En 1987, Javier Cercas publie sa première œuvre, El móvil, composée initialement de cinq textes, dont un seul sera réédité en 2003 : il s’agit du récit éponyme « El móvil ». Exploitant le procédé de la « mise en abyme » Javier Cercas y met en scène la figure de l’écrivain Álvaro. À son tour, celui-ci devient l’auteur d’un texte sur un écrivain ; des liens se tissent entre le premier niveau de la fiction et le second, jusqu’à se confondre et s’entremêler autour de l’histoire d’un crime. L’acte d’écriture, qui se mue en objet d’étude sous la plume de Cercas, est sans cesse remis en question et finement analysé en même temps qu’il donne naissance à l’intrigue et aux personnages.

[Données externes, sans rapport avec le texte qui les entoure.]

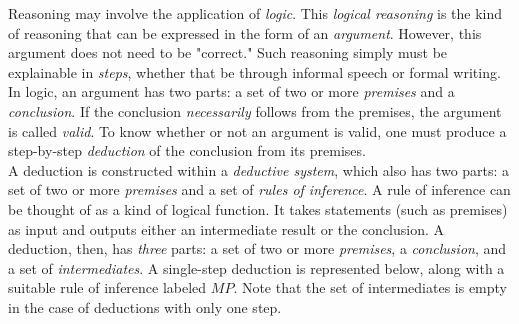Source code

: Reasoning may involve the application of \textit{logic}. This \textit{logical reasoning} is the kind of reasoning that can be expressed in the form of an \textit{argument}. However, this argument does not need to be "correct." Such reasoning simply must be explainable in \textit{steps}, whether that be through informal speech or formal writing. \\

In logic, an argument has two parts: a set of two or more \textit{premises} and a \textit{conclusion}. If the conclusion \textit{necessarily} follows from the premises, the argument is called \textit{valid}. To know whether or not an argument is valid, one must produce a step-by-step \textit{deduction} of the conclusion from its premises. \\

A deduction is constructed within a \textit{deductive system}, which also has two parts: a set of two or more \textit{premises} and a set of \textit{rules of inference}. A rule of inference can be thought of as a kind of logical function. It takes statements (such as premises) as input and outputs either an intermediate result or the conclusion. A deduction, then, has \textit{three} parts: a set of two or more \textit{premises}, a \textit{conclusion}, and a set of \textit{intermediates}. A single-step deduction is represented below, along with a suitable rule of inference labeled $MP$. Note that the set of intermediates is empty in the case of deductions with only one step. \\[2mm]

Ses propres réflexions ou ses obsessions de professeur écrivain, sa connaissance du microcosme universitaire constituent pour Cercas des sources d’inspiration récurrentes dans les trois romans qui suivent : El inquilino (1989, À petites foulées), El vientre de la ballena (1997) et La velocidad de la luz (2005, À la vitesse de la lumière). Dans la première œuvre, aux accents kafkaïens, El inquilino, le protagoniste Mario Rota, un chercheur italien spécialiste de philologie, se voit progressivement supplanté, au sein de l’université texane qui l’accueille, par un autre chercheur Daniel Berkowicz. Tout commence par un petit accident sans gravité – le protagoniste se foule la cheville –, mais cet épisode anodin sera à l’origine de profonds bouleversements dans son existence. Javier Cercas brosse le portrait d’un être apathique et déchu, tout en nous offrant une radiographie du milieu universitaire avec ses disfonctionnements, notamment les dangers que présente une compétitivité acharnée. En 1997, Cercas ancre à nouveau la trame de son roman El vientre de la ballena au cœur du monde universitaire. Mais, cette fois-ci, il s’agit de l’Université autonome de Barcelone. Comment ne pas relever, dès lors, ce besoin de dévoiler et de masquer tout à la fois, ce jeu entre biographie, réalité et fiction, qui sont autant d’éléments propres à créer une connivence entre Cercas et ses lecteurs. El vientre de la ballena fait du narrateur et protagoniste Tomás, chercheur en littérature espagnole, un nouveau Jonas, en proie au tourment et à la confusion, après sa rencontre avec la belle Claudia, son amour de jeunesse. Au seuil du roman, les retrouvailles de ces deux personnages devant le cinéma Casablanca, où l’on projette le film de Fritz Lang La Femme au portrait(1944), ne semblent point fortuites, et le roman de Cercas s’imprègne de cette atmosphère aux confins du fantastique, notamment dans le second chapitre où s’entrecroisent les scènes qui appartiennent à la réalité et les visions cauchemardesques du narrateur.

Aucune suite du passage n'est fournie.